When it came time for Howard to leave, he flew back to Islamabad and I stayed and documented the reconstruction effort of the soldiers, engineers and medics in Dhanni. It had started as a political gig, but I found I was quite affected by the plight of the Pakistanis and the efforts of the Aussies. There was nothing really sensational about the disaster from a photographic perspective – just a massive scar on a mountain where pastures, schools, rivers and houses used to be. The Australian’s senior political journalist Dennis Shanahan and the Tele’s Malcolm Farr went back to Islamabad with Howard, as did the young ADF photographer Neil Ruskin. I gave Neil the key to my hotel room in Islamabad and I moved into his army tent in Dhanni. I flew back to Sydney a few days later having grabbed a fantastic portfolio of shots.
***
The next big story I covered unfolded much closer to home. In early December this thing started brewing in Cronulla, a beachside suburb in Sydney’s Sutherland Shire, to the south of the city. There was a conflict between predominantly Anglo- Saxon locals and Muslim youths who would come in from the Western Suburbs. Apparently they had harassed the local girls and bashed a couple of lifeguards.

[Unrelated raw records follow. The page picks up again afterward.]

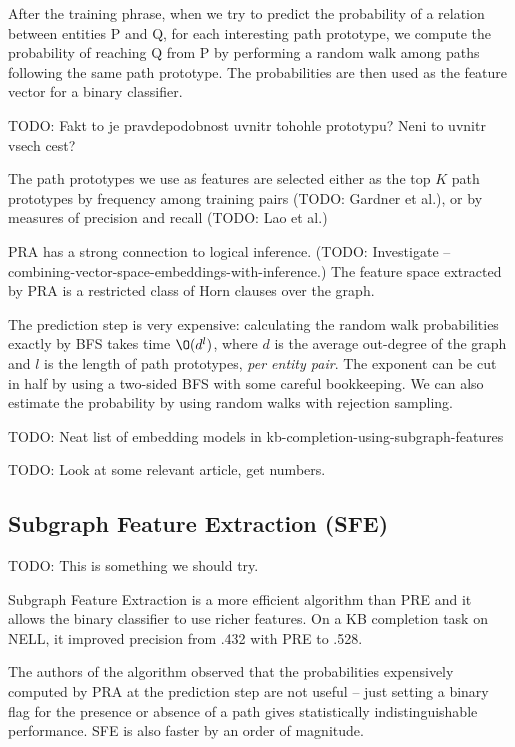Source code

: After the training phrase, when we try to predict the probability of a relation
between entities P and Q, for each interesting path prototype, we compute the
probability of reaching Q from P by performing a random walk among paths
following the same path prototype.
The probabilities are then used as the feature vector for a binary classifier.

TODO: Fakt to je pravdepodobnost uvnitr tohohle prototypu? Neni to uvnitr vsech
cest?

The path prototypes we use as features are selected either as the top $K$ path
prototypes by frequency among training pairs (TODO: Gardner et al.), or by
measures of precision and recall (TODO: Lao et al.)

PRA has a strong connection to logical inference. (TODO: Investigate --
combining-vector-space-embeddings-with-inference.)
The feature space extracted by PRA is a restricted class of Horn clauses over
the graph.\cite{subgraph-feature-extraction}

The prediction step is very expensive: calculating the random walk
probabilities exactly by BFS takes time $\O(d^l)$, where $d$ is the
average out-degree of the graph and $l$ is the length of path prototypes,
\textit{per entity pair}.
The exponent can be cut in half by using a two-sided BFS with some careful
bookkeeping. We can also estimate the probability by using random walks with
rejection sampling.

TODO: Neat list of embedding models in kb-completion-using-subgraph-features

TODO: Look at some relevant article, get numbers.

\subsection{Subgraph Feature Extraction (SFE)}

TODO: This is something we should try.

Subgraph Feature Extraction\cite{subgraph-feature-extraction} is a more
efficient algorithm than PRE and it allows the binary classifier to use richer
features. On a KB completion task on NELL, it improved precision from .432 with
PRE to .528.


The authors of the algorithm observed that the probabilities expensively
computed by PRA at the prediction step are not
useful\cite{subgraph-feature-extraction} -- just setting a binary flag for the
presence or absence of a path gives statistically indistinguishable performance.
SFE is also faster by an order of magnitude.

I’d been casually keeping an eye on this, and during the week a group of Cronulla locals planned a protest for Saturday morning. It might have passed without notice, but talkback radio personality Alan Jones talked it up a bit and so it was on. We discussed it around the Tele and, since I had the enthusiasm for it, I was assigned by Darbs. I set off early on Saturday morning and got down to the public park beside Cronulla beach at around 5 am. Darbs thought this could go either way, so he had Craig Greenhill as the second photographer on standby. I staked out the place and watched as the area beside the beach filled with what were obviously young yobs who’d been drinking all night (and probably the day before in the blistering sun). The police presence seemed to grow as the number of yobs increased, and by the time the sun came up there were thousands of drunks milling around in Aussie flag singlets with cans of beer in their hands.
Then it started. A boy of around sixteen who, in the crowd’s eyes, looked Middle Eastern was suddenly being chased by the yobs across the street from the beach and into the park, with the cops in pursuit. The yobs got to the kid and were kicking the shit out of him as the cops arrived. That’s when things got out of control. The cops, led by this very brave sergeant, dragged the kid out of harm’s way and into the pub to secure his safety, and the mob surrounded the pub, throwing cans at the building, spitting, chanting racist slogans, that sort of thing.
I was shocked at what I was seeing and I rang Darbs, telling him I needed help. It was too big for one shooter. He sent reinforcements.
It was vile. Two Sri Lankan youths drove down a nearby street and were set upon, thugs jumping up and down on their car and smashing beer bottles against the windscreen. Thankfully, the scared-shitless occupants of the car managed to drive away.
At the surf lifesaving club, a hundred people were standing around the building baying for someone’s blood. I asked what was going on and one of the yobs told me a couple of Muslim women had been given refuge in the building by Anglo- Saxon ‘traitors’.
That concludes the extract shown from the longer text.